Robert J. Sawyer

Hugo and Nebula Award-Winning Science Fiction Writer

The Old Pemmican Factory

by Rob - October 31st, 2006.
Filed under: Uncategorized.

I wrote this commissioned essay, entitled “The Old Pemmican Factory,” exactly one year ago, sending it to Locus, the trade journal of the SF field, on November 1, 2005, for their January 2006 special report on Canadian SF.

Locus edited the piece down, to my sadness, removing all the references to H.B. Fenn and Company, the Canadian distributor of Tor and Warner books that has been so instrumental in creating the Canadian SF revolution.

Here’s the full text as I originally submitted it:


Damon Knight had a great name for the American commercial SF genre: he called it the Old Baloney Factory. Well, as with so many things, we have a branch plant of the U.S. parent company here in Canada — call it the Old Pemmican Factory.

The seminal text — the book that spawned the Old Pemmican Factory — was the 1994 anthology Northern Stars, edited for Tor by New York’s David G. Hartwell and Montreal’s Glenn Grant, in honor (and honour) of the fact that the World Science Fiction Convention was coming back to Canada for the first time in twenty-one years.

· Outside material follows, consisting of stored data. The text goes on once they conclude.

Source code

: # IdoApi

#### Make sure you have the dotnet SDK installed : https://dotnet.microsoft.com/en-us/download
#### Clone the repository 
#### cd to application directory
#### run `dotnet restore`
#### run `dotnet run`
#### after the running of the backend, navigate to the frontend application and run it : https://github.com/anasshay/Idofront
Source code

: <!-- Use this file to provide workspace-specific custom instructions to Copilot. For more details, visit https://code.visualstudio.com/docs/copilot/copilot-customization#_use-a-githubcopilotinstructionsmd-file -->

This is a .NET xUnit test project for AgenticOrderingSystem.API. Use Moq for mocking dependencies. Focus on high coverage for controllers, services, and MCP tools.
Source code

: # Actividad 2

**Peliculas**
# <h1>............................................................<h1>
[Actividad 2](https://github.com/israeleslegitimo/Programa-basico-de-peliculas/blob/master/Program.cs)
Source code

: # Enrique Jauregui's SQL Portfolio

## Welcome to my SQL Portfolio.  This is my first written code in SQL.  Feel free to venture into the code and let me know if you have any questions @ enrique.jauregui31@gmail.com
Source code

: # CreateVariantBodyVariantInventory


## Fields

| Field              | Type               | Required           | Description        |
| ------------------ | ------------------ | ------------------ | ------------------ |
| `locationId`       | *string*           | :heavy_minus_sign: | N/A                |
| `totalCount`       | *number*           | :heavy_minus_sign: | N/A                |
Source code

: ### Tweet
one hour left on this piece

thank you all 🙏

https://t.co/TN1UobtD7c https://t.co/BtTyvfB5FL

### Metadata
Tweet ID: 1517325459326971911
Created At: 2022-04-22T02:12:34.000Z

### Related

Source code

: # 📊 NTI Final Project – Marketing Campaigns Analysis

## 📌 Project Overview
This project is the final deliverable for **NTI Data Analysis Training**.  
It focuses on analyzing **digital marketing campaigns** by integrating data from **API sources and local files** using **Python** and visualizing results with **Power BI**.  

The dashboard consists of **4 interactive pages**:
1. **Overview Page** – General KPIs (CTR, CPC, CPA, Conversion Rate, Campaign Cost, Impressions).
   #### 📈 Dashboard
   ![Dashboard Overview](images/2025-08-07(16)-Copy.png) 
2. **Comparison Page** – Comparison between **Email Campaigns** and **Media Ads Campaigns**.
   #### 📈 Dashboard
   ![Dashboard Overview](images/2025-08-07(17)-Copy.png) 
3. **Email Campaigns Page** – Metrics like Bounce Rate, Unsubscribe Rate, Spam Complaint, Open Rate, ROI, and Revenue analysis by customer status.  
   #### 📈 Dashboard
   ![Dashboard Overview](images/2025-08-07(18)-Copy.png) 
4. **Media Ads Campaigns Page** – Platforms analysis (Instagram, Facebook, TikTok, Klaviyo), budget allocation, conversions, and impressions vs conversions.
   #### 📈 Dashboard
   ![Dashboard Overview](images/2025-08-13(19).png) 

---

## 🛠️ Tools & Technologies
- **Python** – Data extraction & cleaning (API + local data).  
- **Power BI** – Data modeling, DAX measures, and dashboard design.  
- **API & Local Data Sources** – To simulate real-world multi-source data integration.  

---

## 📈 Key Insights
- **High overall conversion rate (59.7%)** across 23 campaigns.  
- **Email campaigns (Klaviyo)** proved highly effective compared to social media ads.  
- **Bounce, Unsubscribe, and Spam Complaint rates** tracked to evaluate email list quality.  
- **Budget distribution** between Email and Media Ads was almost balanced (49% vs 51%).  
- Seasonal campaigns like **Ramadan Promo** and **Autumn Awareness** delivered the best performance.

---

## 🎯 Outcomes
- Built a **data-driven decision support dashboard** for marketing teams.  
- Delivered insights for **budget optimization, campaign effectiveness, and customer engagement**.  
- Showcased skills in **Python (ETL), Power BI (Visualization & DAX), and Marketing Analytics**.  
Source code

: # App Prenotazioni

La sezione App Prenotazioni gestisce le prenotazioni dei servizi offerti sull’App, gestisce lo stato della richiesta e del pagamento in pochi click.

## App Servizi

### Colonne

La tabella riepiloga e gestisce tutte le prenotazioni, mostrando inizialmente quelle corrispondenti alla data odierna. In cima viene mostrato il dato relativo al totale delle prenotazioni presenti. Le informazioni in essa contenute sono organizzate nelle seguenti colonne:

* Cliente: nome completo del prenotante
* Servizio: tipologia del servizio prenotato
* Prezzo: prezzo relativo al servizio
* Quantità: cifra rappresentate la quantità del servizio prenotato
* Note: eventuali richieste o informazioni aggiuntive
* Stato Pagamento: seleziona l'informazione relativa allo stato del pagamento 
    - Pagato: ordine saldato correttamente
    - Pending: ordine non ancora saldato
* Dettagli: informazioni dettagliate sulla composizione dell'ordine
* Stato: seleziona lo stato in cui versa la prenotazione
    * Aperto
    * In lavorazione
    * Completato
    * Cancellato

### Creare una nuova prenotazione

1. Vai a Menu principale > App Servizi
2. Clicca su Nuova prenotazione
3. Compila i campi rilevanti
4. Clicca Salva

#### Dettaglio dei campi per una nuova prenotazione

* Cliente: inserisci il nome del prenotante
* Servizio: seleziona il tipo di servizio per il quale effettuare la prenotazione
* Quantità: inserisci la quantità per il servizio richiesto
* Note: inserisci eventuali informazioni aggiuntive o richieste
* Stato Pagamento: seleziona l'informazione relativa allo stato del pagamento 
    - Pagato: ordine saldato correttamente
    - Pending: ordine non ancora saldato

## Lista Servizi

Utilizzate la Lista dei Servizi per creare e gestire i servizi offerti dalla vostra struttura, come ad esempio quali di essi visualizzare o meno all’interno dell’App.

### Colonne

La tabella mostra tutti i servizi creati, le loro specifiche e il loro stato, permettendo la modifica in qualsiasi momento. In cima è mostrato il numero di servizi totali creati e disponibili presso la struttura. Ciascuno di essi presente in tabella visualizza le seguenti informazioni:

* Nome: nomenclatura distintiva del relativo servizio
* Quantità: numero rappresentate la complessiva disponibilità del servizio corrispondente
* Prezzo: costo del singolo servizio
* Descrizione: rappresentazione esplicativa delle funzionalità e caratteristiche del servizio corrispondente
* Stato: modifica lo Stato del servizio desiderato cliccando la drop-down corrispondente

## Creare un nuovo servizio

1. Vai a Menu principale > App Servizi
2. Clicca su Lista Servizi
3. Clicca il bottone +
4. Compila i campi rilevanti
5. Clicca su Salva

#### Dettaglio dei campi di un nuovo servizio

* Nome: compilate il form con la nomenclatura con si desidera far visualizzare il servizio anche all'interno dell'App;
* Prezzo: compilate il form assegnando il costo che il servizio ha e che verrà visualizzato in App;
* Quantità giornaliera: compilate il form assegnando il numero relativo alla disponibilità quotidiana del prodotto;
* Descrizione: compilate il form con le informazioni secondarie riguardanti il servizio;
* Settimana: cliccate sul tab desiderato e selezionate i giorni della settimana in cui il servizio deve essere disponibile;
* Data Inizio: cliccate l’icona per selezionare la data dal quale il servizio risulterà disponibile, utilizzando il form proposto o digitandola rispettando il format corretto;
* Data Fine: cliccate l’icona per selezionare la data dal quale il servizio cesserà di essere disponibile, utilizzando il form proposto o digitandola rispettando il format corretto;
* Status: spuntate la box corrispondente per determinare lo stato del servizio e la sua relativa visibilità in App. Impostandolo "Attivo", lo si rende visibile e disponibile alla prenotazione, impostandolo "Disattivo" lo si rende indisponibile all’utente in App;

I vividly remember David Hartwell exhorting me, and everyone else in Northern Stars, to hustle copies to anyone we could during the Winnipeg Worldcon. “A book like this needs a push,” Dave said.

Except, it turned out, it didn’t; not in Canada. Despite a dustjacket that screamed American stereotypes of the Great White North — with a moose on it, no less! — Canadians snapped up the book, and not just at the con. Northern Stars sold as well in the States as any anthology in the genre (and was even picked up by the Quality Paperback Book Club). But it sold spectacularly well in Canada, reaching not just the core-SF audience but a wider mainstream audience, too (with many thanks due to H.B. Fenn and Company, then and now Tor’s Canadian distributor).

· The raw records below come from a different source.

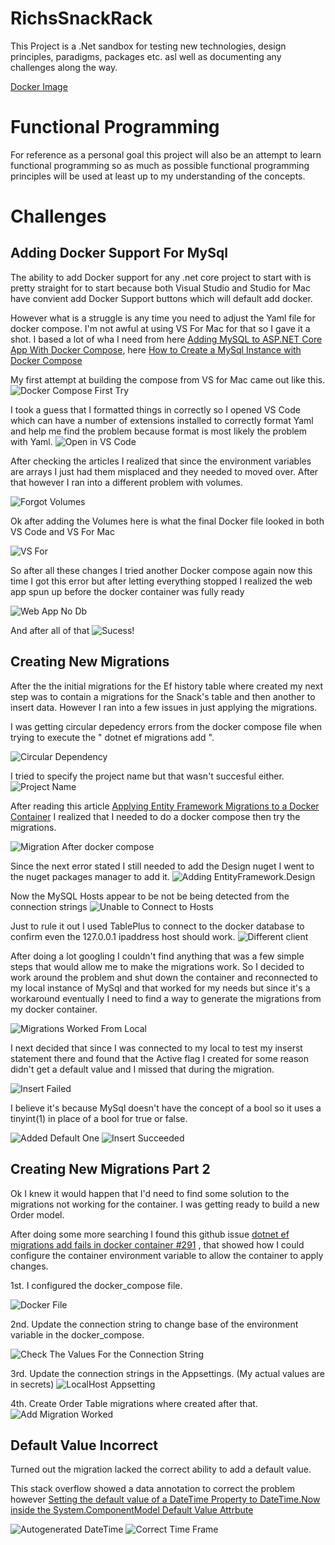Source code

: # RichsSnackRack
This Project is a .Net sandbox for testing new technologies, design principles, paradigms, packages etc. asl well as documenting any challenges along the way.

[Docker Image](https://hub.docker.com/r/rhaynes123/richssnackrack)

# Functional Programming
For reference as a personal goal this project will also be an attempt to learn functional programming so as much as possible functional programming principles will be used at least up to my understanding of the concepts.

# Challenges
## Adding Docker Support For MySql

The ability to add Docker support for any .net core project to start with is pretty straight for to start because both Visual Studio and Studio for Mac have convient add Docker Support buttons which will default add docker.

However what is a struggle is any time you need to adjust the Yaml file for docker compose. I'm not awful at using VS For Mac for that so I gave it a shot. I based a lot of wha I need from here [Adding MySQL to ASP.NET Core App With Docker Compose](https://code-maze.com/mysql-aspnetcore-docker-compose/), here [How to Create a MySql Instance with Docker Compose](https://medium.com/@chrischuck35/how-to-create-a-mysql-instance-with-docker-compose-1598f3cc1bee)


My first attempt at building the compose from VS for Mac came out like this.
![Docker Compose First Try](Images/dbenvironmentsmisplaced.png)

I took a guess that I formatted things in correctly so I opened VS Code which can have a number of extensions installed to correctly format Yaml and help me find the problem because format is most likely the problem with Yaml.
![Open in VS Code](Images/TryingVsCodeInstead.png)

After checking the articles I realized that since the environment variables are arrays I just had them misplaced and they needed to moved over. After that however I ran into a different problem with volumes.

![Forgot Volumes](Images/ForgotTheVolumes.png)

Ok after adding the Volumes here is what the final Docker file looked in both VS Code and VS For Mac

![VS For ](Images/FinalLookInVsForMac.png)



So after all these changes I tried another Docker compose again now this time I got this error but after letting everything stopped I realized the web app spun up before the docker container was fully ready

![Web App No Db](Images/WebAppWasActiveBeforeDb.png)

And after all of that 
![Sucess!](Images/Success.png)

## Creating New Migrations

After the the initial migrations for the Ef history table where created my next step was to contain a migrations for the Snack's table and then another to insert data. However I ran into a few issues in just applying the migrations.

I was getting circular depedency errors from the docker compose file when trying to execute the " dotnet ef migrations add ".

![Circular Dependency](Images/CircularDependency.png)

I tried to specify the project name but that wasn't succesful either.
![Project Name](Images/TriedToSpecifyProct.png)

 After reading this article [Applying Entity Framework Migrations to a Docker Container](https://codebuckets.com/2020/08/14/applying-entity-framework-migrations-to-a-docker-container/) I realized that I needed to do a docker compose then try the migrations.

 ![Migration After docker compose](Images/WorkAfterCompose.png)

 Since the next error stated I still needed to add the Design nuget I went to the nuget packages manager to add it.
 ![Adding EntityFramework.Design](Images/AddDesign.png)

 Now the MySQL Hosts appear to be not be being detected from the connection strings
 ![Unable to Connect to Hosts](Images/UnableToConnectToHosts.png)

 Just to rule it out I used TablePlus to connect to the docker database to confirm even the 127.0.0.1 ipaddress host should work.
 ![Different client](Images/UsingMySqlClientTablePlus.png)

 After doing a lot googling I couldn't find anything that was a few simple steps that would allow me to make the migrations work. So I decided to work around the problem and shut down the container and reconnected to my local instance of MySql and that worked for my needs but since it's a workaround eventually I need to find a way to generate the migrations from my docker container.

 ![Migrations Worked From Local](Images/WorkAroundUsingLocalDb.png)

 I next decided that since I was connected to my local to test my inserst statement there and found that the Active flag I created for some reason didn't get a default value and I missed that during the migration. 
 
 ![Insert Failed](Images/ActiveHadNotDefault.png)
 
 I believe it's because MySql doesn't have the concept of a bool so it uses a tinyint(1) in place of a bool for true or false.

 ![Added Default One](Images/AddedDefaultOfOne.png)
 ![Insert Succeeded](Images/InsertsWorkedAfterAddingDefault.png)

## Creating New Migrations Part 2

Ok I knew it would happen that I'd need to find some solution to the migrations not working for the container. I was getting ready to build a new Order model.

After doing some more searching I found this github issue [dotnet ef migrations add <name> fails in docker container #291](https://github.com/PomeloFoundation/Pomelo.EntityFrameworkCore.MySql/issues/291) , that showed how I could configure the container environment variable to allow the container to apply changes.

1st. I configured the docker_compose file.

![Docker File](Images/dockerfilewithcontainer.png)

2nd. Update the connection string to change base of the environment variable in the docker_compose.

![Check The Values For the Connection String](Images/CheckingTheEnvvalues.png)

3rd. Update the connection strings in the Appsettings. (My actual values are in secrets)
![LocalHost Appsetting](Images/WhatTheAppsettings.png)

4th. Create Order Table migrations where created after that.
![Add Migration Worked](Images/CreateNewTableMigrationgWorkedOnContainer.png)

## Default Value Incorrect

Turned out the migration lacked the correct ability to add a default value.

This stack overflow showed a data annotation to correct the problem however [Setting the default value of a DateTime Property to DateTime.Now inside the System.ComponentModel Default Value Attrbute](https://stackoverflow.com/questions/691035/setting-the-default-value-of-a-datetime-property-to-datetime-now-inside-the-syst)

![Autogenerated DateTime](Images/UsingDateTimeWithDefault.png)
![Correct Time Frame](Images/MigrationWithCorrectDefaultTime.png)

David Hartwell and Tor publisher Tom Doherty took sharp notice of this, and suddenly Tor was aggressively acquiring authors who lived in Canada. They already had Spider Robinson, and they added Phyllis Gotlieb (at its founding, the only Canadian member of the Science Fiction Writers of America), Candas Jane Dorsey, Terence M. Green, Matthew Hughes, Donald Kingsbury, Scott Mackay, Robert J. Sawyer, Karl Schroeder, Peter Watts, and Robert Charles Wilson (the only one not edited by Hartwell — Bob works with Patrick and Teresa Nielsen Hayden; Tor also publishes Cory Doctorow, but he emigrated from Canada in 2000, two years before they published his first novel).

Despite the Canadian fixation on the term “speculative fiction” (perhaps in hopes of fooling national and provincial arts councils into giving the odd grant to an SF writer), the preponderance of hard SF and space opera, especially by the more prolific names and among their more recent works, is hard to miss; indeed, as I write this, Analog is serializing Karl Schroeder’s latest novel, Sun of Suns.

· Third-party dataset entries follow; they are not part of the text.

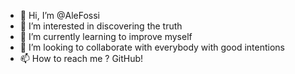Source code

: - 👋 Hi, I’m @AleFossi
- 👀 I’m interested in discovering the truth
- 🌱 I’m currently learning to improve myself
- 💞️ I’m looking to collaborate with everybody with good intentions
- 📫 How to reach me ? GitHub!

<!---
AleFossi/AleFossi is a ✨ special ✨ repository because its `README.md` (this file) appears on your GitHub profile.
You can click the Preview link to take a look at your changes.
--->
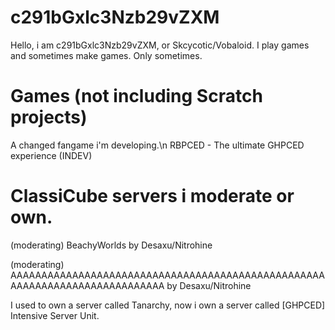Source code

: # c291bGxlc3Nzb29vZXM
Hello, i am c291bGxlc3Nzb29vZXM, or Skcycotic/Vobaloid.
I play games and sometimes make games. Only sometimes.
# Games (not including Scratch projects)
A changed fangame i'm developing.\n
RBPCED - The ultimate GHPCED experience (INDEV)
# ClassiCube servers i moderate or own.
(moderating) BeachyWorlds by Desaxu/Nitrohine

(moderating) AAAAAAAAAAAAAAAAAAAAAAAAAAAAAAAAAAAAAAAAAAAAAAAAAAAAAAAAAAAAAAAAAAAAAAAAAAAA by Desaxu/Nitrohine

I used to own a server called Tanarchy, now i own a server called [GHPCED] Intensive Server Unit.
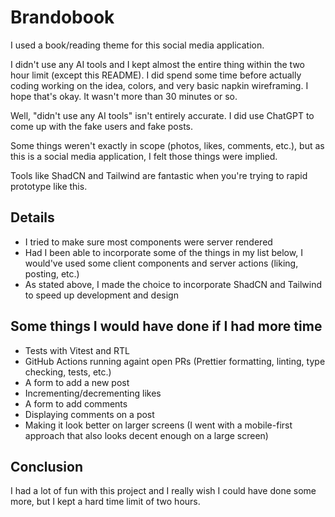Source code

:# Brandobook

I used a book/reading theme for this social media application.

I didn't use any AI tools and I kept almost the entire thing within the two hour limit (except this README). I did spend some time before actually coding working on the idea, colors, and very basic napkin wireframing. I hope that's okay. It wasn't more than 30 minutes or so.

Well, "didn't use any AI tools" isn't entirely accurate. I did use ChatGPT to come up with the fake users and fake posts. 

Some things weren't exactly in scope (photos, likes, comments, etc.), but as this is a social media application, I felt those things were implied.

Tools like ShadCN and Tailwind are fantastic when you're trying to rapid prototype like this.

## Details

* I tried to make sure most components were server rendered
* Had I been able to incorporate some of the things in my list below, I would've used some client components and server actions (liking, posting, etc.)
* As stated above, I made the choice to incorporate ShadCN and Tailwind to speed up development and design

## Some things I would have done if I had more time

* Tests with Vitest and RTL
* GitHub Actions running againt open PRs (Prettier formatting, linting, type checking, tests, etc.)
* A form to add a new post
* Incrementing/decrementing likes
* A form to add comments
* Displaying comments on a post
* Making it look better on larger screens (I went with a mobile-first approach that also looks decent enough on a large screen)

## Conclusion

I had a lot of fun with this project and I really wish I could have done some more, but I kept a hard time limit of two hours.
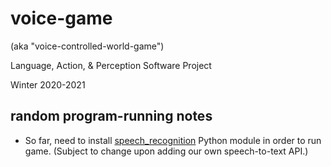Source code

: # voice-game
(aka "voice-controlled-world-game")

Language, Action, & Perception Software Project

Winter 2020-2021

## random program-running notes
- So far, need to install [speech_recognition](https://pypi.org/project/SpeechRecognition/) Python module in order to run game. (Subject to change upon adding our own speech-to-text API.)
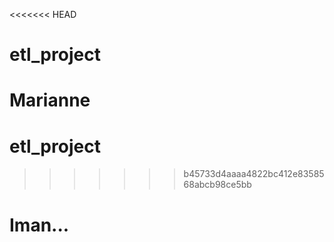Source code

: <<<<<<< HEAD
# etl_project

Marianne
=======
# etl_project

>>>>>>> b45733d4aaaa4822bc412e8358568abcb98ce5bb

# Iman...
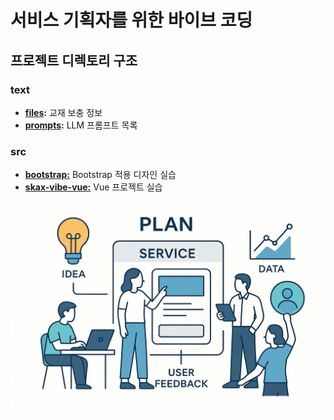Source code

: # 서비스 기획자를 위한 바이브 코딩

## 프로젝트 디렉토리 구조

### text
- **[files](./resources/files/):** 교재 보충 정보
- **[prompts](./resources/prompts/):** LLM 프롬프트 목록

### src
- **[bootstrap:](./sources/bootstrap/)** Bootstrap 적용 디자인 실습
- **[skax-vibe-vue:](/sources/skax-vibe-vue/)** Vue 프로젝트 실습

![서비스 기획자를 위한 vibe coding](./img/intro.png)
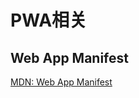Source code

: # PWA相关

## Web App Manifest
[MDN: Web App Manifest](https://developer.mozilla.org/en-US/docs/Web/Manifest)

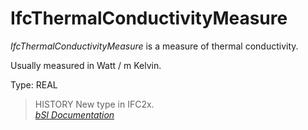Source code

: IfcThermalConductivityMeasure
=============================
_IfcThermalConductivityMeasure_ is a measure of thermal conductivity.  
  
Usually measured in Watt / m Kelvin.  
  
Type: REAL  
  
> HISTORY  New type in IFC2x.  
[ _bSI
Documentation_](https://standards.buildingsmart.org/IFC/DEV/IFC4_2/FINAL/HTML/schema/ifcmeasureresource/lexical/ifcthermalconductivitymeasure.htm)


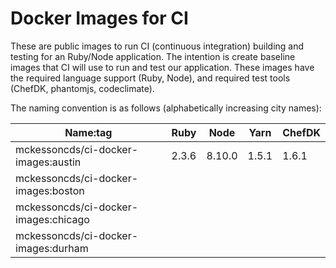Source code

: Docker Images for CI
====================

These are public images to run CI (continuous integration) building and testing
for an Ruby/Node application. The intention is create baseline images that CI
will use to run and test our application. These images have the required
language support (Ruby, Node), and required test tools (ChefDK, phantomjs,
codeclimate).


The naming convention is as follows (alphabetically increasing city names):

| Name:tag                             | Ruby   | Node   | Yarn   | ChefDK |
|--------------------------------------|--------|--------|--------|--------|
| mckessoncds/ci-docker-images:austin  | 2.3.6  | 8.10.0 | 1.5.1  | 1.6.1  |
| mckessoncds/ci-docker-images:boston  |        |        |        |        |
| mckessoncds/ci-docker-images:chicago |        |        |        |        |
| mckessoncds/ci-docker-images:durham  |        |        |        |        |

More than a decade after Northern Stars, Tor still publishes most of the Canadian SF out there, although, in the interim, two Canadians have won the Warner Aspect first-novel competition: Nalo Hopkinson and Karin Lowachee. They’ve both risen to prominence in and out of Canada, their home-turf success doubtless in part because H.B. Fenn is also Warner’s Canadian distributor — the expertise Fenn gained in promoting the early Tor Canadian authors benefited these more-recent arrivals.

Granted, Nalo isn’t a hard-SF writer (but, then again, Warner no longer markets her as SF; she’s packaged as mainstream now), but Karin writes space opera. Outside of Tor and Warner, the major Canadian SF writers are Julie E. Czerneda (DAW) and James Alan Gardner (Eos), also purveyors of quality space opera, and, of course, William Gibson, whom I classify as a hard-SF writer (but who isn’t marketed as SF anymore anyway).

So, if you like hard SF and space opera, check out the products of the Old Pemmican Factory — which, despite the occasional misleading cover, are almost totally moose-free.